# Advice for new place



## nentony (May 7, 2005)

Well after years of thinking about it and a year of serious looking, Friday I signed a purchase contract on a coffee shop. As it is currently operated, it serves coffee, espresso, tea and smoothies and nearly no food at all. I plan on offering food. Baked goods, paninis, wraps, salad, soup, etc. While advice in any area would be gratefully accepted, I am particularly interested in advice on frozen dough and/or par-cooked pastries, breads, etc. I plan to purchase a half tray convection oven and a proofer. Could use direction here as well. Thank you very much for your time.

Tony


----------



## m brown (May 29, 1999)

use the best product you can afford that your clients will like.
Voila is a very good company.
You should ask your vendors for samples of all their products. 
Test them out and see who the winner is!
Your best bets are the classics:
muffin batter that you can add fresh berries to 
danish 
brioche
croissant
puff treats
coffee cake
cookie dough

:bounce:


----------



## nentony (May 7, 2005)

Thank you M Brown. I guess I was suprised by the sheer number options and by how good some of them were. I take over on sept. 1st, so I have untill then to get it together. I have only ambient display cases, is that a problem? 

Tony


----------



## chrose (Nov 20, 2000)

Tony,
I wish I had some constructive advice for you, but at the moment I don't  
But congratulations, I wish you the best of luck and I think all of us would be very grateful if you have the time if you could keep us updated constantly on how things are progressing for you. Good, bad or ugly, there's a lot we can learn just from hearing how a business gets off the ground.


----------



## nentony (May 7, 2005)

Thankyou very much, Chrose. Things are going smoothly, I'm not as lost as I probably sound,lol. Just excited.

Tony


----------



## nentony (May 7, 2005)

It occurs to me (finally) that the question I had maybe shouldn't have been posed to people who have dedicated their lives to pastry arts. I hope I didn't offend and thank you for your restraint 

Tony


----------



## m brown (May 29, 1999)

You are opening a coffee bar! You have limited kitchen space and limited funds to hire a 5 star pastry chef!
I would have gotten a little nuts if you stated you where opening a 5 star resort with all the top amenites, and by the way, using frozen cookie dough and pre fab danish and mrs. smiths pies for dessert. 

You must keep your clients happy and you need to make a living.

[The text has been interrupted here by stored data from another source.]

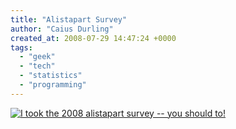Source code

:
 ```yaml
---
title: "Alistapart Survey"
author: "Caius Durling"
created_at: 2008-07-29 14:47:24 +0000
tags:
  - "geek"
  - "tech"
  - "statistics"
  - "programming"
---
```


<a href="http://alistapart.com/articles/survey2008"><img src="http://aneventapart.com/webdesignsurvey/templates/ala/images/i-took-the-2008-survey.gif" title="I took the 2008 alistapart survey -- you should to!" /></a>
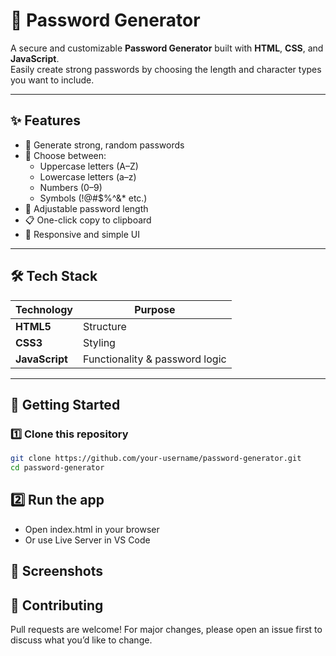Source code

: # 🔑 Password Generator

A secure and customizable **Password Generator** built with **HTML**, **CSS**, and **JavaScript**.  
Easily create strong passwords by choosing the length and character types you want to include.  

---

## ✨ Features
- 🔐 Generate strong, random passwords  
- 🔡 Choose between:
  - Uppercase letters (A–Z)  
  - Lowercase letters (a–z)  
  - Numbers (0–9)  
  - Symbols (!@#$%^&* etc.)  
- 📏 Adjustable password length  
- 📋 One-click copy to clipboard  
- 📱 Responsive and simple UI  

---

## 🛠 Tech Stack
| Technology | Purpose |
|------------|---------|
| **HTML5**  | Structure |
| **CSS3**   | Styling |
| **JavaScript** | Functionality & password logic |

---

## 🚀 Getting Started

### 1️⃣ Clone this repository
```bash
git clone https://github.com/your-username/password-generator.git
cd password-generator
```
## 2️⃣ Run the app
  - Open index.html in your browser
  - Or use Live Server in VS Code

## 📸 Screenshots

## 🤝 Contributing
Pull requests are welcome! For major changes, please open an issue first to discuss what you’d like to change.
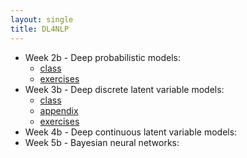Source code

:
 ```yaml
---
layout: single
title: DL4NLP
---
```


* Week 2b - Deep probabilistic models: 
    * [class](/slides/dl4nlp1-class.pdf)
    * [exercises](/slides/dl4nlp1-exercises.pdf)
* Week 3b - Deep discrete latent variable models: 
    * [class](/slides/dl4nlp2-class.pdf)
    * [appendix](/slides/dl4nlp2-appendix.pdf)
    * [exercises](/slides/dl4nlp2-exercises.pdf)
* Week 4b - Deep continuous latent variable models:
* Week 5b - Bayesian neural networks:


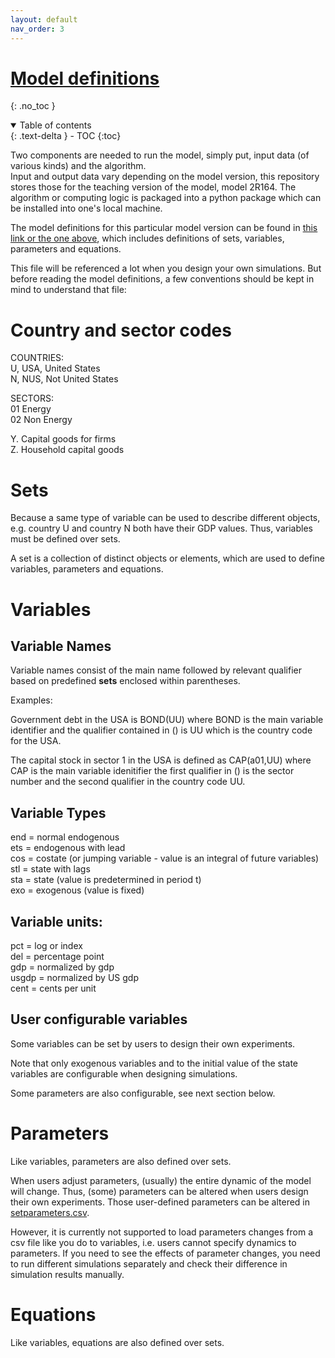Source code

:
 ```yaml
---
layout: default
nav_order: 3
---
```

# [Model definitions](../model_2R_164/sym/model_2R_164.html)
{: .no_toc }

<details open markdown="block">
  <summary>
    Table of contents
  </summary>
  {: .text-delta }
- TOC
{:toc}
</details>

Two components are needed to run the model, simply put, input data (of various kinds) and the algorithm.   
Input and output data vary depending on the model version, this repository stores those for the teaching version of the model, model 2R164. The algorithm or computing logic is packaged into a python package which can be installed into one's local machine.

The model definitions for this particular model version can be found in 
[this link or the one above](../model_2R_164/sym/model_2R_164.html), which includes definitions of sets, variables, parameters and equations.

This file will be referenced a lot when you design your own simulations. But before reading the model definitions, a few conventions should be kept in mind to understand that file:

# Country and sector codes

COUNTRIES:  
U, USA, United States  
N, NUS, Not United States

SECTORS:  
01 Energy  
02 Non Energy

Y. Capital goods for firms  
Z. Household capital goods

# Sets

Because a same type of variable can be used to describe different objects, e.g. country U and country N both have their GDP values. 
Thus, variables must be defined over sets. 

A set is a collection of distinct objects or elements, which are used to define variables, parameters and equations.

# Variables

## Variable Names

Variable names consist of the main name followed by relevant qualifier based on predefined **sets** enclosed within parentheses.

Examples:

Government debt in the USA is BOND(UU) where BOND is the main variable identifier and the qualifier contained in () is UU which is the country code for the USA.

The capital stock in sector 1 in the USA is defined as CAP(a01,UU) where CAP is the main variable idenitifier the first qualifier in () is the sector number and the second qualifier in the country code UU.

## Variable Types

end = normal endogenous  
ets = endogenous with lead  
cos = costate (or jumping variable - value is an integral of future variables)   
stl = state with lags  
sta = state (value is predetermined in period t)  
exo = exogenous (value is fixed)  

## Variable units:

pct = log or index  
del = percentage point  
gdp = normalized by gdp  
usgdp = normalized by US gdp  
cent = cents per unit  

## User configurable variables

Some variables can be set by users to design their own experiments.

Note that only exogenous variables and to the initial value of the state variables are configurable when designing simulations.  

Some parameters are also configurable, see next section below.

# Parameters <a id="parameters"></a>

Like variables, parameters are also defined over sets. 

When users adjust parameters, (usually) the entire dynamic of the model will change. 
Thus, (some) parameters can be altered when users design their own experiments.
Those user-defined parameters can be altered in [setparameters.csv](4model_files.md#setparameters).

However, it is currently not supported to load parameters changes from a csv file like you do to variables,
i.e. users cannot specify dynamics to parameters. If you need to see the effects of parameter changes,
you need to run different simulations separately and check their difference in simulation results manually.

# Equations

Like variables, equations are also defined over sets.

You did the right thing, some of us manufacture the frozen doughs!
:crazy:


----------



## nentony (May 7, 2005)

Well, it's been a month and things are going o.k. Two weeks ago we got a higher level license that allows us to cook from scratch rather than just reheat, it's called a specialty foods license and lets me do just about anything as long as my food sales don't go above 50%. (who makes all this up?) So anyway, I'm doing our own muffins, cookies, and some of our breads for the sandwiches. Pastries are another story, I'm not competent there. And I can't make a crusty french bread I'm happy with. The convection oven I bought (Moffat turbofan 31) has steam injection, but it's not hooked up now. Will this make the difference or will I always have trouble getting a good crust using a convection oven? Thanks, Tony


----------